• **EXTRACTED MATERIAL**:
______
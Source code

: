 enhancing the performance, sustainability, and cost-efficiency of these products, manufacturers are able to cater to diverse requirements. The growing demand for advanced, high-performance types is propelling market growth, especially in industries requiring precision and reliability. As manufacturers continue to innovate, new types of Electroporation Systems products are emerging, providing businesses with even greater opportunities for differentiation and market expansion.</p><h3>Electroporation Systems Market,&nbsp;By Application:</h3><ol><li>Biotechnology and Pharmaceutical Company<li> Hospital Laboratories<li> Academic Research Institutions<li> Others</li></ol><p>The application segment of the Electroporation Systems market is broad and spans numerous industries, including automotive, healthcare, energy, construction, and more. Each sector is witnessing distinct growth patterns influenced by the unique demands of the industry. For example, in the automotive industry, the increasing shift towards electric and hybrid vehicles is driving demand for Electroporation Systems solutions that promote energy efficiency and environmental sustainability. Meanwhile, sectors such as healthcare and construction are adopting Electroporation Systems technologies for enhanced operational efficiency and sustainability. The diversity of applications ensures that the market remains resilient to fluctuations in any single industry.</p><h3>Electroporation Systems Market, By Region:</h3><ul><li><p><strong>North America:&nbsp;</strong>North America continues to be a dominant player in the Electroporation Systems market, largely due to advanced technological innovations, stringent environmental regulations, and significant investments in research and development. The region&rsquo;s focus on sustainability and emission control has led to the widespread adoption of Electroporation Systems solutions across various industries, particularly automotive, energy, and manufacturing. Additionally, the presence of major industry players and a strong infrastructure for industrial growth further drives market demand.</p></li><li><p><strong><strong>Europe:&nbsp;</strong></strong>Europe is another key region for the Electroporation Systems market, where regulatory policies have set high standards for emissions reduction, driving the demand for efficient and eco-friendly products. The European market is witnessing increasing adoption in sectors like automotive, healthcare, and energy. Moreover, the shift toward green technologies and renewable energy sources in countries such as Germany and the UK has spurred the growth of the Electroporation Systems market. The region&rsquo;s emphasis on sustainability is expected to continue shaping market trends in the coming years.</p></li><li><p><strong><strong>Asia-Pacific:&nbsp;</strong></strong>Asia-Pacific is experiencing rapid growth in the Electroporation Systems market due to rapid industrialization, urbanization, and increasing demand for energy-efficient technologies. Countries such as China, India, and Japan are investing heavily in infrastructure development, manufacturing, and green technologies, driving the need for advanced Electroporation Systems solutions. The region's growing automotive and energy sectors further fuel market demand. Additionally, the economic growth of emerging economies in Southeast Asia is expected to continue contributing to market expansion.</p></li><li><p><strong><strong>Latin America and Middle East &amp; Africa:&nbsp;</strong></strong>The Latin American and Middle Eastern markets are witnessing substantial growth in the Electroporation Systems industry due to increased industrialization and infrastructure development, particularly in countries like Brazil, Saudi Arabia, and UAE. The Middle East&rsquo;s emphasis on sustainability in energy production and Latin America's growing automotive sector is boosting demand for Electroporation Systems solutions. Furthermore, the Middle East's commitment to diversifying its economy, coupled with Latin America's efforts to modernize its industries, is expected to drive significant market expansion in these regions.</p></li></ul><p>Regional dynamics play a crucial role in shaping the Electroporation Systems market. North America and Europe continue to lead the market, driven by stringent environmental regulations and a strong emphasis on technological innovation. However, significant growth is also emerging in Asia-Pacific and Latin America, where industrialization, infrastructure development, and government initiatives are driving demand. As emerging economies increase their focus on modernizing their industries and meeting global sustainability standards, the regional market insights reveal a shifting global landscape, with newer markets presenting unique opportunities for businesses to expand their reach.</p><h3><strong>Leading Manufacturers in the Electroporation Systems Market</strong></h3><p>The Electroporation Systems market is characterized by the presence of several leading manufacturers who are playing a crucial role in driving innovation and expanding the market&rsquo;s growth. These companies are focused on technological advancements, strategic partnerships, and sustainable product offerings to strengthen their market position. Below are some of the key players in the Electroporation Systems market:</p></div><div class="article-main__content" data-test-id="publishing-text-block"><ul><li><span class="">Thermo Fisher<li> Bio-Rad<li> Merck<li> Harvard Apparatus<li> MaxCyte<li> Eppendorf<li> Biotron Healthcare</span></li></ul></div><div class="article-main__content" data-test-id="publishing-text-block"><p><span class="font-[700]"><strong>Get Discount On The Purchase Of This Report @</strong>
______
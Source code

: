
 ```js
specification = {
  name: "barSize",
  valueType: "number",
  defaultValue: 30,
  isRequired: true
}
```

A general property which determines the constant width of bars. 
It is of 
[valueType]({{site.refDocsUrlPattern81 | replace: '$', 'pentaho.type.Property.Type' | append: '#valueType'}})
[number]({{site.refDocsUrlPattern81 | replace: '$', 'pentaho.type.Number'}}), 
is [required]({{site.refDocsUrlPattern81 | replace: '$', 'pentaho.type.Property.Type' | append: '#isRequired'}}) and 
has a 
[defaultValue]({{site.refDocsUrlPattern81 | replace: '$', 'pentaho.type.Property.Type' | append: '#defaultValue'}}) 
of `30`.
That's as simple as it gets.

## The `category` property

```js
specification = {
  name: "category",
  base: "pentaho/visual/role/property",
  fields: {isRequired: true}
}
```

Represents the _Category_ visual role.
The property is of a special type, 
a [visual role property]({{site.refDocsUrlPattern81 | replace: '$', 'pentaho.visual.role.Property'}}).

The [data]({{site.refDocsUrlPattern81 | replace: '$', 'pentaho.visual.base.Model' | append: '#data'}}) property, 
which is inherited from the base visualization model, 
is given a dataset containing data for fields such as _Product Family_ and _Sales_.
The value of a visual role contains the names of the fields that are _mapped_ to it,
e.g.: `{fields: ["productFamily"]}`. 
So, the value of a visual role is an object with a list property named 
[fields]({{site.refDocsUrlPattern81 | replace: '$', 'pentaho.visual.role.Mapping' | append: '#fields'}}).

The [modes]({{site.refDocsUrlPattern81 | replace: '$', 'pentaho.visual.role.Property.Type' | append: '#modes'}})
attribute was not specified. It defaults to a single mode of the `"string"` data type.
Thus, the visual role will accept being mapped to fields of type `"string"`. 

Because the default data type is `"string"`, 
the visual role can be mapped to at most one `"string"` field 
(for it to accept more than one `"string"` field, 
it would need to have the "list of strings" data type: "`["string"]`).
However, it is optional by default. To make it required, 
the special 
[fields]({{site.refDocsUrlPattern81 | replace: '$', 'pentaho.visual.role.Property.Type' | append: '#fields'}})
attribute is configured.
______
• **PROBLEM DETAILS**:
All lines of the listing that contain the word "site" should be copied out.

• **ANSWER TO THIS TASK**:
[valueType]({{site.refDocsUrlPattern81 | replace: '$', 'pentaho.type.Property.Type' | append: '#valueType'}})
[number]({{site.refDocsUrlPattern81 | replace: '$', 'pentaho.type.Number'}}), 
is [required]({{site.refDocsUrlPattern81 | replace: '$', 'pentaho.type.Property.Type' | append: '#isRequired'}}) and 
[defaultValue]({{site.refDocsUrlPattern81 | replace: '$', 'pentaho.type.Property.Type' | append: '#defaultValue'}}) 
a [visual role property]({{site.refDocsUrlPattern81 | replace: '$', 'pentaho.visual.role.Property'}}).
The [data]({{site.refDocsUrlPattern81 | replace: '$', 'pentaho.visual.base.Model' | append: '#data'}}) property, 
[fields]({{site.refDocsUrlPattern81 | replace: '$', 'pentaho.visual.role.Mapping' | append: '#fields'}}).
The [modes]({{site.refDocsUrlPattern81 | replace: '$', 'pentaho.visual.role.Property.Type' | append: '#modes'}})
[fields]({{site.refDocsUrlPattern81 | replace: '$', 'pentaho.visual.role.Property.Type' | append: '#fields'}})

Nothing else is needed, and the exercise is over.